Without the pictures, reproduce the entries below exactly.
----- Data provided
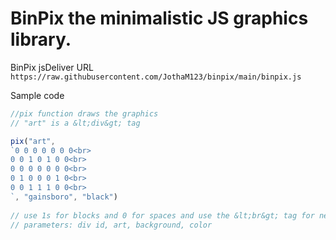 # BinPix the minimalistic JS graphics library.


BinPix jsDeliver URL `https://raw.githubusercontent.com/JothaM123/binpix/main/binpix.js`

Sample code 
```js
//pix function draws the graphics
// "art" is a &lt;div&gt; tag

pix("art",
`0 0 0 0 0 0 0<br>
0 0 1 0 1 0 0<br>
0 0 0 0 0 0 0<br>
0 1 0 0 0 1 0<br>
0 0 1 1 1 0 0<br>
`, "gainsboro", "black")
            
// use 1s for blocks and 0 for spaces and use the &lt;br&gt; tag for new lines     
// parameters: div id, art, background, color  
```
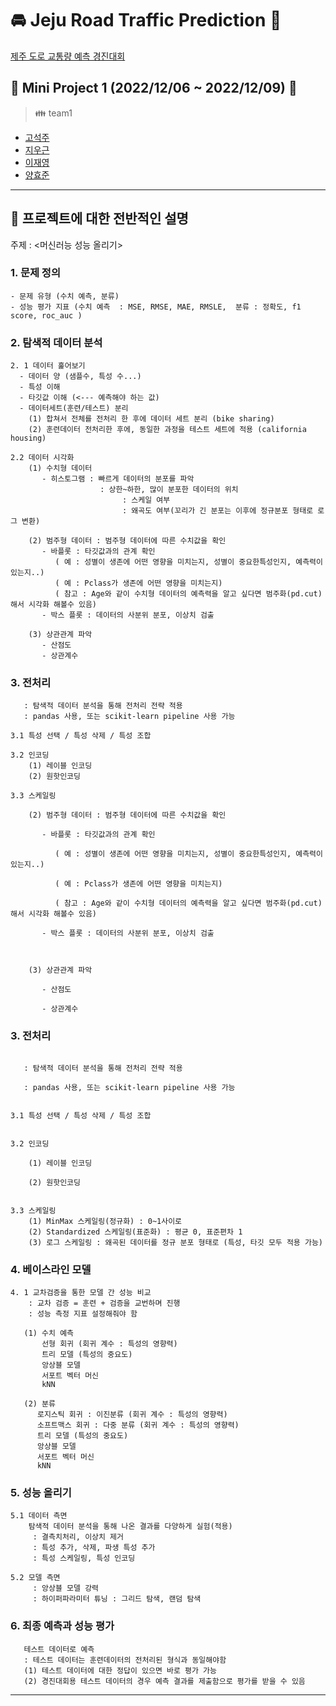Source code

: #  :oncoming_automobile: Jeju Road Traffic Prediction :sunrise_over_mountains:
[제주 도로 교통량 예측 경진대회](https://dacon.io/competitions/official/235985/overview/description)
## :bookmark_tabs: Mini Project 1 (2022/12/06 ~ 2022/12/09) :date:




> :family: team1
- [고석주](https://github.com/SeokJuGo)
- [지우근](https://github.com/UGeunJi)
- [이재영](https://github.com/JAYJAY1005)
- [양효준](https://github.com/Raphael)

---

## :scroll: 프로젝트에 대한 전반적인 설명

주제 : <머신러능 성능 올리기>

### 1. 문제 정의
```
- 문제 유형 (수치 예측, 분류)
- 성능 평가 지표 (수치 예측  : MSE, RMSE, MAE, RMSLE,  분류 : 정확도, f1 score, roc_auc )
```
### 2. 탐색적 데이터 분석
```
2. 1 데이터 훑어보기
  - 데이터 양 (샘플수, 특성 수...)
  - 특성 이해
  - 타깃값 이해 (<--- 예측해야 하는 값)
  - 데이터세트(훈련/테스트) 분리
    (1) 합쳐서 전체를 전처리 한 후에 데이터 세트 분리 (bike sharing)
    (2) 훈련데이터 전처리한 후에, 동일한 과정을 테스트 세트에 적용 (california housing)
```
```
2.2 데이터 시각화
    (1) 수치형 데이터
       - 히스토그램 : 빠르게 데이터의 분포를 파악
                    : 상한~하한, 많이 분포한 데이터의 위치
                         : 스케일 여부
                         : 왜곡도 여부(꼬리가 긴 분포는 이후에 정규분포 형태로 로그 변환)

    (2) 범주형 데이터 : 범주형 데이터에 따른 수치값을 확인
       - 바플롯 : 타깃값과의 관계 확인
          ( 예 : 성별이 생존에 어떤 영향을 미치는지, 성별이 중요한특성인지, 예측력이 있는지..)
          ( 예 : Pclass가 생존에 어떤 영향을 미치는지)
          ( 참고 : Age와 같이 수치형 데이터의 예측력을 알고 싶다면 범주화(pd.cut)해서 시각화 해볼수 있음)
       - 박스 플롯 : 데이터의 사분위 분포, 이상치 검출
        
    (3) 상관관계 파악
       - 산점도
       - 상관계수
```
### 3. 전처리 
```
   : 탐색적 데이터 분석을 통해 전처리 전략 적용
   : pandas 사용, 또는 scikit-learn pipeline 사용 가능
```
```
3.1 특성 선택 / 특성 삭제 / 특성 조합
```
```
3.2 인코딩
    (1) 레이블 인코딩
    (2) 원핫인코딩
```
```
3.3 스케일링

    (2) 범주형 데이터 : 범주형 데이터에 따른 수치값을 확인

       - 바플롯 : 타깃값과의 관계 확인

          ( 예 : 성별이 생존에 어떤 영향을 미치는지, 성별이 중요한특성인지, 예측력이 있는지..)

          ( 예 : Pclass가 생존에 어떤 영향을 미치는지)

          ( 참고 : Age와 같이 수치형 데이터의 예측력을 알고 싶다면 범주화(pd.cut)해서 시각화 해볼수 있음)

       - 박스 플롯 : 데이터의 사분위 분포, 이상치 검출

        

    (3) 상관관계 파악

       - 산점도

       - 상관계수

```

### 3. 전처리 

```

   : 탐색적 데이터 분석을 통해 전처리 전략 적용

   : pandas 사용, 또는 scikit-learn pipeline 사용 가능

```

```

3.1 특성 선택 / 특성 삭제 / 특성 조합

```

```

3.2 인코딩

    (1) 레이블 인코딩

    (2) 원핫인코딩

```

```

3.3 스케일링
    (1) MinMax 스케일링(정규화) : 0~1사이로
    (2) Standardized 스케일링(표준화) : 평균 0, 표준편차 1
    (3) 로그 스케일링 : 왜곡된 데이터를 정규 분포 형태로 (특성, 타깃 모두 적용 가능)
```
### 4. 베이스라인 모델
```
4. 1 교차검증을 통한 모델 간 성능 비교
    : 교차 검증 = 훈련 + 검증을 교번하며 진행
    : 성능 측정 지표 설정해줘야 함

   (1) 수치 예측
       선형 회귀 (회귀 계수 : 특성의 영향력)
       트리 모델 (특성의 중요도)
       앙상블 모델
       서포트 벡터 머신
       kNN

   (2) 분류
      로지스틱 회귀 : 이진분류 (회귀 계수 : 특성의 영향력)
      소프트맥스 회귀 : 다중 분류 (회귀 계수 : 특성의 영향력)
      트리 모델 (특성의 중요도)
      앙상블 모델
      서포트 벡터 머신
      kNN
```
### 5. 성능 올리기
```
5.1 데이터 측면
    탐색적 데이터 분석을 통해 나온 결과를 다양하게 실험(적용)
     : 결측치처리, 이상치 제거
     : 특성 추가, 삭제, 파생 특성 추가
     : 특성 스케일링, 특성 인코딩
```
```
5.2 모델 측면
     : 앙상블 모델 강력
     : 하이퍼파라미터 튜닝 : 그리드 탐색, 랜덤 탐색
```
### 6. 최종 예측과 성능 평가
```
   테스트 데이터로 예측
   : 테스트 데이터는 훈련데이터의 전처리된 형식과 동일해야함
   (1) 테스트 데이터에 대한 정답이 있으면 바로 평가 가능
   (2) 경진대회용 테스트 데이터의 경우 예측 결과를 제출함으로 평가를 받을 수 있음
```

---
----------
● **Exercise response**:
 # BinPix the minimalistic JS graphics library.


BinPix jsDeliver URL `https://raw.githubusercontent.com/JothaM123/binpix/main/binpix.js`

Sample code 
```js
//pix function draws the graphics
// "art" is a &lt;div&gt; tag

pix("art",
`0 0 0 0 0 0 0<br>
0 0 1 0 1 0 0<br>
0 0 0 0 0 0 0<br>
0 1 0 0 0 1 0<br>
0 0 1 1 1 0 0<br>
`, "gainsboro", "black")
            
// use 1s for blocks and 0 for spaces and use the &lt;br&gt; tag for new lines     
// parameters: div id, art, background, color  
```
Source code

: #  :oncoming_automobile: Jeju Road Traffic Prediction :sunrise_over_mountains:
[제주 도로 교통량 예측 경진대회](https://dacon.io/competitions/official/235985/overview/description)
## :bookmark_tabs: Mini Project 1 (2022/12/06 ~ 2022/12/09) :date:




> :family: team1
- [고석주](https://github.com/SeokJuGo)
- [지우근](https://github.com/UGeunJi)
- [이재영](https://github.com/JAYJAY1005)
- [양효준](https://github.com/Raphael)

---

## :scroll: 프로젝트에 대한 전반적인 설명

주제 : <머신러능 성능 올리기>

### 1. 문제 정의
```
- 문제 유형 (수치 예측, 분류)
- 성능 평가 지표 (수치 예측  : MSE, RMSE, MAE, RMSLE,  분류 : 정확도, f1 score, roc_auc )
```
### 2. 탐색적 데이터 분석
```
2. 1 데이터 훑어보기
  - 데이터 양 (샘플수, 특성 수...)
  - 특성 이해
  - 타깃값 이해 (<--- 예측해야 하는 값)
  - 데이터세트(훈련/테스트) 분리
    (1) 합쳐서 전체를 전처리 한 후에 데이터 세트 분리 (bike sharing)
    (2) 훈련데이터 전처리한 후에, 동일한 과정을 테스트 세트에 적용 (california housing)
```
```
2.2 데이터 시각화
    (1) 수치형 데이터
       - 히스토그램 : 빠르게 데이터의 분포를 파악
                    : 상한~하한, 많이 분포한 데이터의 위치
                         : 스케일 여부
                         : 왜곡도 여부(꼬리가 긴 분포는 이후에 정규분포 형태로 로그 변환)

    (2) 범주형 데이터 : 범주형 데이터에 따른 수치값을 확인
       - 바플롯 : 타깃값과의 관계 확인
          ( 예 : 성별이 생존에 어떤 영향을 미치는지, 성별이 중요한특성인지, 예측력이 있는지..)
          ( 예 : Pclass가 생존에 어떤 영향을 미치는지)
          ( 참고 : Age와 같이 수치형 데이터의 예측력을 알고 싶다면 범주화(pd.cut)해서 시각화 해볼수 있음)
       - 박스 플롯 : 데이터의 사분위 분포, 이상치 검출
        
    (3) 상관관계 파악
       - 산점도
       - 상관계수
```
### 3. 전처리 
```
   : 탐색적 데이터 분석을 통해 전처리 전략 적용
   : pandas 사용, 또는 scikit-learn pipeline 사용 가능
```
```
3.1 특성 선택 / 특성 삭제 / 특성 조합
```
```
3.2 인코딩
    (1) 레이블 인코딩
    (2) 원핫인코딩
```
```
3.3 스케일링

    (2) 범주형 데이터 : 범주형 데이터에 따른 수치값을 확인

       - 바플롯 : 타깃값과의 관계 확인

          ( 예 : 성별이 생존에 어떤 영향을 미치는지, 성별이 중요한특성인지, 예측력이 있는지..)

          ( 예 : Pclass가 생존에 어떤 영향을 미치는지)

          ( 참고 : Age와 같이 수치형 데이터의 예측력을 알고 싶다면 범주화(pd.cut)해서 시각화 해볼수 있음)

       - 박스 플롯 : 데이터의 사분위 분포, 이상치 검출

        

    (3) 상관관계 파악

       - 산점도

       - 상관계수

```

### 3. 전처리 

```

   : 탐색적 데이터 분석을 통해 전처리 전략 적용

   : pandas 사용, 또는 scikit-learn pipeline 사용 가능

```

```

3.1 특성 선택 / 특성 삭제 / 특성 조합

```

```

3.2 인코딩

    (1) 레이블 인코딩

    (2) 원핫인코딩

```

```

3.3 스케일링
    (1) MinMax 스케일링(정규화) : 0~1사이로
    (2) Standardized 스케일링(표준화) : 평균 0, 표준편차 1
    (3) 로그 스케일링 : 왜곡된 데이터를 정규 분포 형태로 (특성, 타깃 모두 적용 가능)
```
### 4. 베이스라인 모델
```
4. 1 교차검증을 통한 모델 간 성능 비교
    : 교차 검증 = 훈련 + 검증을 교번하며 진행
    : 성능 측정 지표 설정해줘야 함

   (1) 수치 예측
       선형 회귀 (회귀 계수 : 특성의 영향력)
       트리 모델 (특성의 중요도)
       앙상블 모델
       서포트 벡터 머신
       kNN

   (2) 분류
      로지스틱 회귀 : 이진분류 (회귀 계수 : 특성의 영향력)
      소프트맥스 회귀 : 다중 분류 (회귀 계수 : 특성의 영향력)
      트리 모델 (특성의 중요도)
      앙상블 모델
      서포트 벡터 머신
      kNN
```
### 5. 성능 올리기
```
5.1 데이터 측면
    탐색적 데이터 분석을 통해 나온 결과를 다양하게 실험(적용)
     : 결측치처리, 이상치 제거
     : 특성 추가, 삭제, 파생 특성 추가
     : 특성 스케일링, 특성 인코딩
```
```
5.2 모델 측면
     : 앙상블 모델 강력
     : 하이퍼파라미터 튜닝 : 그리드 탐색, 랜덤 탐색
```
### 6. 최종 예측과 성능 평가
```
   테스트 데이터로 예측
   : 테스트 데이터는 훈련데이터의 전처리된 형식과 동일해야함
   (1) 테스트 데이터에 대한 정답이 있으면 바로 평가 가능
   (2) 경진대회용 테스트 데이터의 경우 예측 결과를 제출함으로 평가를 받을 수 있음
```

---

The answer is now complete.